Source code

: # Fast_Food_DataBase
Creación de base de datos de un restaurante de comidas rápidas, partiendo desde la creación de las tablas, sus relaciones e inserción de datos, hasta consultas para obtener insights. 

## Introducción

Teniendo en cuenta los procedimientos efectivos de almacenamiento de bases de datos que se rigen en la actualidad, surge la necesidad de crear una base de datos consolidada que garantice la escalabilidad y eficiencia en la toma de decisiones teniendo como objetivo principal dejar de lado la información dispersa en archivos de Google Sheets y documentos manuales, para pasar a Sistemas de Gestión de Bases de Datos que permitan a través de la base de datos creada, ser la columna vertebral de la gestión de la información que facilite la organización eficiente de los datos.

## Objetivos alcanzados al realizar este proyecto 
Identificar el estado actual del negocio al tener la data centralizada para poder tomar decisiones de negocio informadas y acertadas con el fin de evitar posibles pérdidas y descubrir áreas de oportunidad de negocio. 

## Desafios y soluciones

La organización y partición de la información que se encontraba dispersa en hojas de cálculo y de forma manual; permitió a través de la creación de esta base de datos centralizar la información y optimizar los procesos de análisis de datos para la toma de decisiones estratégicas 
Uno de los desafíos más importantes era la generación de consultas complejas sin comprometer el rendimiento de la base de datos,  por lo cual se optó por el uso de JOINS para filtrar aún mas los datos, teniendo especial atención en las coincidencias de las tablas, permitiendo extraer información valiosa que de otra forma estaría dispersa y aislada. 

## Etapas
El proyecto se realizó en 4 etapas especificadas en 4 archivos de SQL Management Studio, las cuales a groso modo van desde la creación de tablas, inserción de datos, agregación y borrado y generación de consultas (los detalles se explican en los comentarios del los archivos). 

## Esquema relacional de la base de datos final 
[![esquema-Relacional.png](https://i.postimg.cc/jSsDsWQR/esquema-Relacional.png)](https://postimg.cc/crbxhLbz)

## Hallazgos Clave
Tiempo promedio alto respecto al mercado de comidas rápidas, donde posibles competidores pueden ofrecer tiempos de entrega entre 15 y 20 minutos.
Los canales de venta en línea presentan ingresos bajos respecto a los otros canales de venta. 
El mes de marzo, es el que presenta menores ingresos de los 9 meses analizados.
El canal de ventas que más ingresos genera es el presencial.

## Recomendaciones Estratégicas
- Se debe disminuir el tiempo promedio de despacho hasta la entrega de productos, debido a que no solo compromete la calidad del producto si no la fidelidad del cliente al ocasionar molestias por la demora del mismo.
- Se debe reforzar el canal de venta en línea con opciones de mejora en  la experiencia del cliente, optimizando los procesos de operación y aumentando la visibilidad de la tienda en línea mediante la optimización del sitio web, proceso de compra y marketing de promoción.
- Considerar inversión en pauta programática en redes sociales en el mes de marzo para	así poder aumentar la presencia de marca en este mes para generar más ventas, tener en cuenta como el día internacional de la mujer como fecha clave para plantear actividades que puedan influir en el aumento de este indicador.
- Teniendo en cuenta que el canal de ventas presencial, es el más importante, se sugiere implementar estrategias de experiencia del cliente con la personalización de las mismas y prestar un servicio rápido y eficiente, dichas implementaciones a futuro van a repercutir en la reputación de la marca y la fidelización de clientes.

_ _ _ _

The answer consists of every line above in which the word "archivos" occurs.

Teniendo en cuenta los procedimientos efectivos de almacenamiento de bases de datos que se rigen en la actualidad, surge la necesidad de crear una base de datos consolidada que garantice la escalabilidad y eficiencia en la toma de decisiones teniendo como objetivo principal dejar de lado la información dispersa en archivos de Google Sheets y documentos manuales, para pasar a Sistemas de Gestión de Bases de Datos que permitan a través de la base de datos creada, ser la columna vertebral de la gestión de la información que facilite la organización eficiente de los datos.
El proyecto se realizó en 4 etapas especificadas en 4 archivos de SQL Management Studio, las cuales a groso modo van desde la creación de tablas, inserción de datos, agregación y borrado y generación de consultas (los detalles se explican en los comentarios del los archivos). 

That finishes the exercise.